- **What the task asks**
Return only the number of lines in the entries below that hold the word "currently".

- **Stored data**
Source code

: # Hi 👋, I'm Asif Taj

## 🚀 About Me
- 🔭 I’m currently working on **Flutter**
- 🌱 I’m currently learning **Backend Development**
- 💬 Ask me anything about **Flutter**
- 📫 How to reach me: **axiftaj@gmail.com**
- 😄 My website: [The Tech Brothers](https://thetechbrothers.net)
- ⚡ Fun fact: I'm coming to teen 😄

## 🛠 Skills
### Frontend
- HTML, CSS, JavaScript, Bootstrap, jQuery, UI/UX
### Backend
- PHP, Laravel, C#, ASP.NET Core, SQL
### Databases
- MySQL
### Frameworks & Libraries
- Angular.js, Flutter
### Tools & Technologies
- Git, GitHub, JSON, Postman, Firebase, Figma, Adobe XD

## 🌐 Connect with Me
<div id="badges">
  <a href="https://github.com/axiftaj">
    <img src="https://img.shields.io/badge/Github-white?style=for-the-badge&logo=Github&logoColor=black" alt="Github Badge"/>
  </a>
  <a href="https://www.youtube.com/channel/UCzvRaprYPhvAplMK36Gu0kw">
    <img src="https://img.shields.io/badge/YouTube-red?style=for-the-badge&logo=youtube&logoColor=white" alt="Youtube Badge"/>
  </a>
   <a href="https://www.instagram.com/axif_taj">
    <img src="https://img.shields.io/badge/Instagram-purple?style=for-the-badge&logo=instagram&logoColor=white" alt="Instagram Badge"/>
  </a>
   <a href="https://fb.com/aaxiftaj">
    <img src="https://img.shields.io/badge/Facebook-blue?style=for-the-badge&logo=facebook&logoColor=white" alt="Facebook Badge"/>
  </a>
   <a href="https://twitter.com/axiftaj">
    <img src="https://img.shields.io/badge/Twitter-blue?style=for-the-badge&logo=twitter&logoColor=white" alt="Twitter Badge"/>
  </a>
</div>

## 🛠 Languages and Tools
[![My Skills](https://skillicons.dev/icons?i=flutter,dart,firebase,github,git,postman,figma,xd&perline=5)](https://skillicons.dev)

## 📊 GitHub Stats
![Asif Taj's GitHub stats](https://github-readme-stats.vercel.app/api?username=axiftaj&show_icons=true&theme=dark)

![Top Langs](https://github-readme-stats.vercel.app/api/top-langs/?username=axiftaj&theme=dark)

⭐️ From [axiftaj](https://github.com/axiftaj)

- **Finished task**
2